It is known that getting a mortgage is easier for W-2 employees compared to self-employed individuals, but this is not a reason for you to run back to a blue-collar job to qualify for one. Most lenders usually find applicants who lack a constant monthly income at risk, while others do not want to deal with the rigorous paperwork. However, if you are self-employed, there are several steps you can take to make your application more attractive and increase your chances of qualifying for a mortgage.
Self-employed applicants can improve their prospects by putting down a larger payment, paying down debt, or increasing their credit score. The most suitable mortgage loans for self-employed individuals are FHA, conventional loans, and bank statement loans. Depending on the circumstance, it is also possible to enlist a cosigner or take out a joint mortgage. Here are some of the ways you can increase your chances of acquiring a mortgage.

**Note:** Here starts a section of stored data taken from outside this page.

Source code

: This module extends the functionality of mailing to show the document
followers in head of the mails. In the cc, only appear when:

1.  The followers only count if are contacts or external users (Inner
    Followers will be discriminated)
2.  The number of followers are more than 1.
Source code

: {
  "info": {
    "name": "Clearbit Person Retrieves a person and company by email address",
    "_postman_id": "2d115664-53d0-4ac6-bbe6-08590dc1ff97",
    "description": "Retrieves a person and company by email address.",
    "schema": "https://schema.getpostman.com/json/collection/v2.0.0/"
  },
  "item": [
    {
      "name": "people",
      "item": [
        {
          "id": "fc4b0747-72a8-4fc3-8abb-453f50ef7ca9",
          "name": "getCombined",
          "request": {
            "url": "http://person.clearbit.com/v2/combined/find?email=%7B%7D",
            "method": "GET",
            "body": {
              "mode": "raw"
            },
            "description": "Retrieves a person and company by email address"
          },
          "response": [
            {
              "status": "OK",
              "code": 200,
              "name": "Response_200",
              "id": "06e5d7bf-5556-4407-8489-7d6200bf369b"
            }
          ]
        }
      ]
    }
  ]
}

Keeping a track record means you have proof of your income, which instills a lender’s confidence in your ability to pay the loan. This can be done through several steps, including recording income on a ledger, stating the amount received and the date received and putting identifying information that can help lenders reference back to that transaction. Having a track record that dates back two years or more is advisable since it shows your stability in terms of finances.
Having a high credit score increases your chances of qualifying for mortgage loans with low interest rates in any borrowing scenario. The truth is that being self-employed does not affect your credit score. However, this does not stop lenders from viewing your application with scrutiny. As a self-employed applicant, some ways to max out your credit score include; having two years of personal and business tax returns, documentation of your self-employed status, and documentation of your business status.
In the current economic conditions, lenders and financial institutions are likely to view self-employed borrowers as potential risks, especially if the loan is substantial. As an applicant, putting down a larger payment lowers the chances of denial since you do not pose a higher risk. In addition, higher equity in home builds credibility for most lenders than a small down payment for self-employed applicants.
Before consulting various lenders for a mortgage loan, it is vital to ensure all the relevant documentation is needed. This includes profit and loss statements, dated tax returns, and balance sheets. Although these documents are essential and likely to get you the loan, some lenders can ask for additional documents such as; bank statements, a list of debts and monthly payments, proof of business or employment, and other sources of income.